## [WHAT TO DO]
Given the records below, would you repeat exactly the lines that begin at the one containing "- Smart defaults based on placement" and end at the one containing "- Auto-relocation capabilities", inclusive?

*** Opening of DATA RECORDS ***

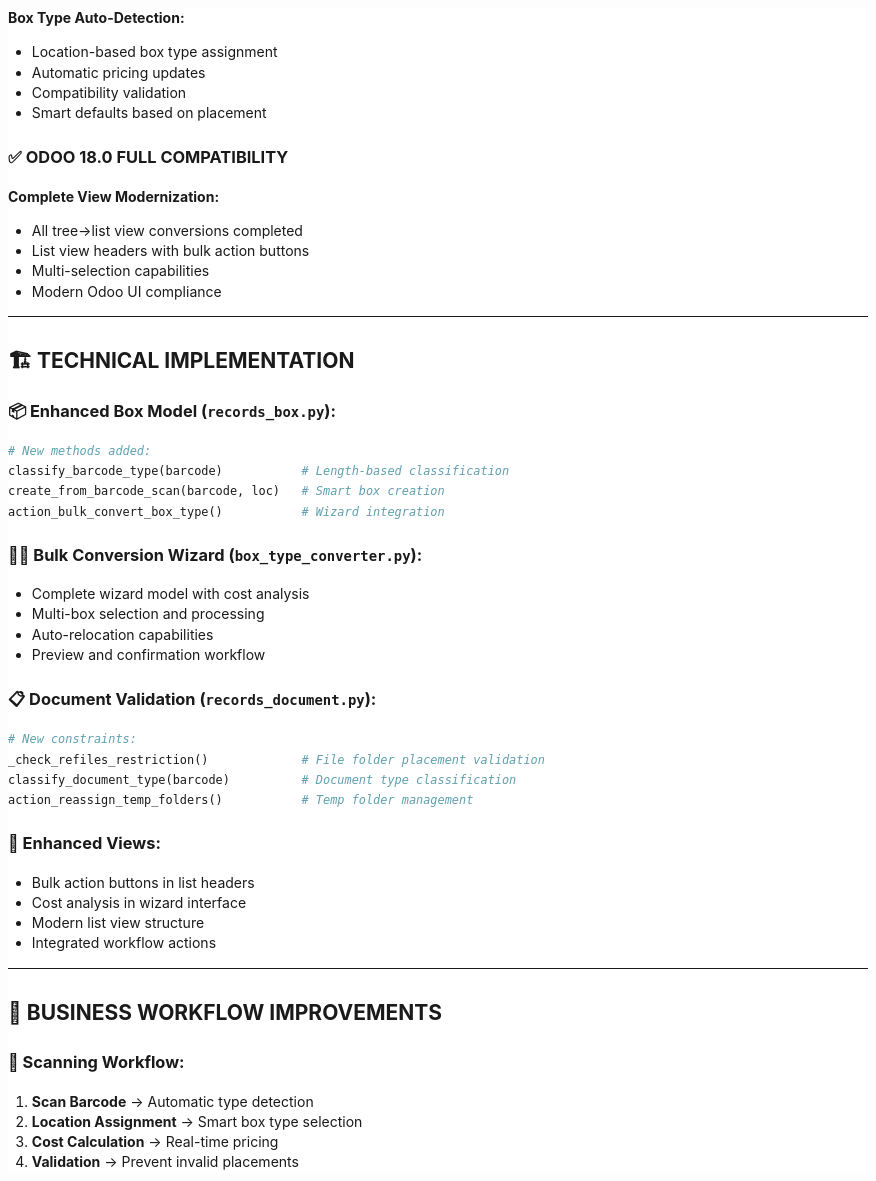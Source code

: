 **Box Type Auto-Detection:**
- Location-based box type assignment
- Automatic pricing updates
- Compatibility validation
- Smart defaults based on placement

### ✅ ODOO 18.0 FULL COMPATIBILITY

**Complete View Modernization:**
- All tree→list view conversions completed
- List view headers with bulk action buttons
- Multi-selection capabilities
- Modern Odoo UI compliance

---

## 🏗️ TECHNICAL IMPLEMENTATION

### 📦 Enhanced Box Model (`records_box.py`):
```python
# New methods added:
classify_barcode_type(barcode)           # Length-based classification
create_from_barcode_scan(barcode, loc)   # Smart box creation
action_bulk_convert_box_type()           # Wizard integration
```

### 🧙‍♂️ Bulk Conversion Wizard (`box_type_converter.py`):
- Complete wizard model with cost analysis
- Multi-box selection and processing
- Auto-relocation capabilities
- Preview and confirmation workflow

### 📋 Document Validation (`records_document.py`):
```python
# New constraints:
_check_refiles_restriction()             # File folder placement validation
classify_document_type(barcode)          # Document type classification
action_reassign_temp_folders()           # Temp folder management
```

### 🎨 Enhanced Views:
- Bulk action buttons in list headers
- Cost analysis in wizard interface
- Modern list view structure
- Integrated workflow actions

---

## 🎯 BUSINESS WORKFLOW IMPROVEMENTS

### 📱 Scanning Workflow:
1. **Scan Barcode** → Automatic type detection
2. **Location Assignment** → Smart box type selection
3. **Cost Calculation** → Real-time pricing
4. **Validation** → Prevent invalid placements
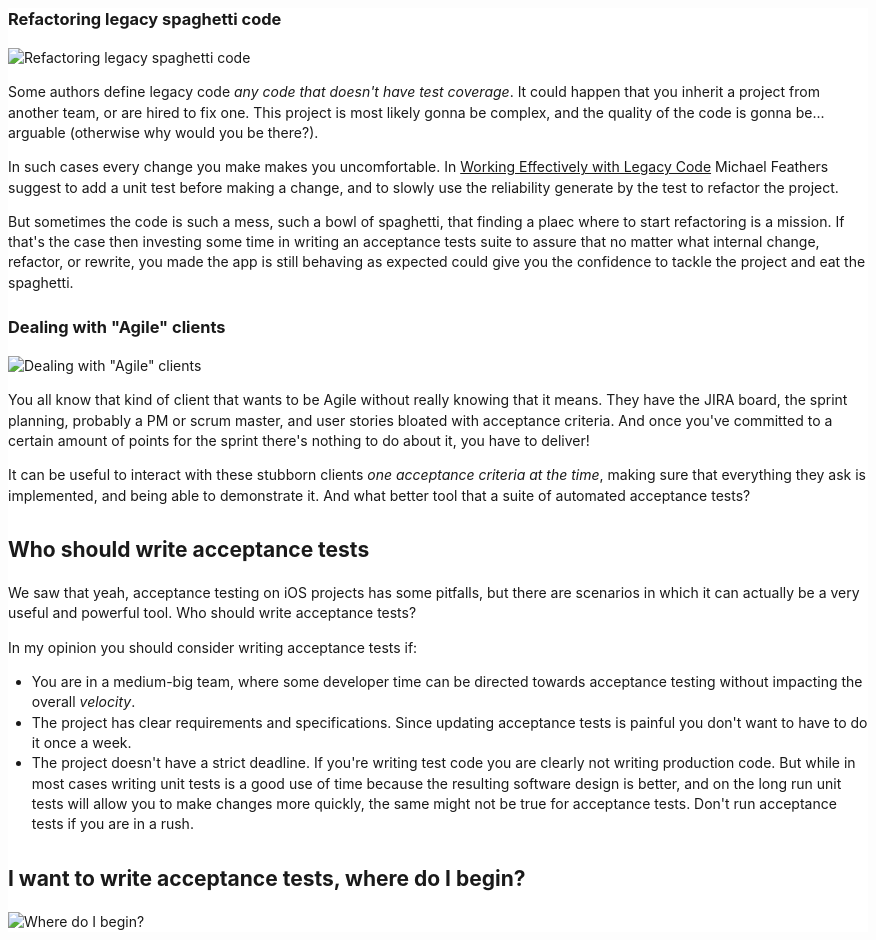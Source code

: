 ### Refactoring legacy spaghetti code

![Refactoring legacy spaghetti code](https://s3.amazonaws.com/mokacoding/2015-06-23-useful-with-refactoring.png)

Some authors define legacy code _any code that doesn't have test coverage_. It could happen that you inherit a project from another team, or are hired to fix one. This project is most likely gonna be complex, and the quality of the code is gonna be... arguable (otherwise why would you be there?).

In such cases every change you make makes you uncomfortable. In [Working Effectively with Legacy Code](http://www.amazon.com/Working-Effectively-Legacy-Michael-Feathers/dp/0131177052) Michael Feathers suggest to add a unit test before making a change, and to slowly use the reliability generate by the test to refactor the project.

But sometimes the code is such a mess, such a bowl of spaghetti, that finding a plaec where to start refactoring is a mission. If that's the case then investing some time in writing an acceptance tests suite to assure that no matter what internal change, refactor, or rewrite, you made the app is still behaving as expected could give you the confidence to tackle the project and eat the spaghetti.

### Dealing with "Agile" clients

![Dealing with "Agile" clients](https://s3.amazonaws.com/mokacoding/2015-06-23-useful-with-client.png)

You all know that kind of client that wants to be Agile without really knowing that it means. They have the JIRA board, the sprint planning, probably a PM or scrum master, and user stories bloated with acceptance criteria. And once you've committed to a certain amount of points for the sprint there's nothing to do about it, you have to deliver!

It can be useful to interact with these stubborn clients _one acceptance criteria at the time_, making sure that everything they ask is implemented, and being able to demonstrate it. And what better tool that a suite of automated acceptance tests?

## Who should write acceptance tests

We saw that yeah, acceptance testing on iOS projects has some pitfalls, but there are scenarios in which it can actually be a very useful and powerful tool. Who should write acceptance tests?

In my opinion you should consider writing acceptance tests if:

* You are in a medium-big team, where some developer time can be directed towards acceptance testing without impacting the overall _velocity_.
* The project has clear requirements and specifications. Since updating acceptance tests is painful you don't want to have to do it once a week.
* The project doesn't have a strict deadline. If you're writing test code you are clearly not writing production code. But while in most cases writing unit tests is a good use of time because the resulting software design is better, and on the long run unit tests will allow you to make changes more quickly, the same might not be true for acceptance tests. Don't run acceptance tests if you are in a rush.

## I want to write acceptance tests, where do I begin?

![Where do I begin?](https://s3.amazonaws.com/mokacoding/2015-06-23-where-to-start.png)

*** Close of DATA RECORDS ***

## [REPLY TO THE EXERCISE]
- Smart defaults based on placement

### ✅ ODOO 18.0 FULL COMPATIBILITY

**Complete View Modernization:**
- All tree→list view conversions completed
- List view headers with bulk action buttons
- Multi-selection capabilities
- Modern Odoo UI compliance

---

## 🏗️ TECHNICAL IMPLEMENTATION

### 📦 Enhanced Box Model (`records_box.py`):
```python
# New methods added:
classify_barcode_type(barcode)           # Length-based classification
create_from_barcode_scan(barcode, loc)   # Smart box creation
action_bulk_convert_box_type()           # Wizard integration
```

### 🧙‍♂️ Bulk Conversion Wizard (`box_type_converter.py`):
- Complete wizard model with cost analysis
- Multi-box selection and processing
- Auto-relocation capabilities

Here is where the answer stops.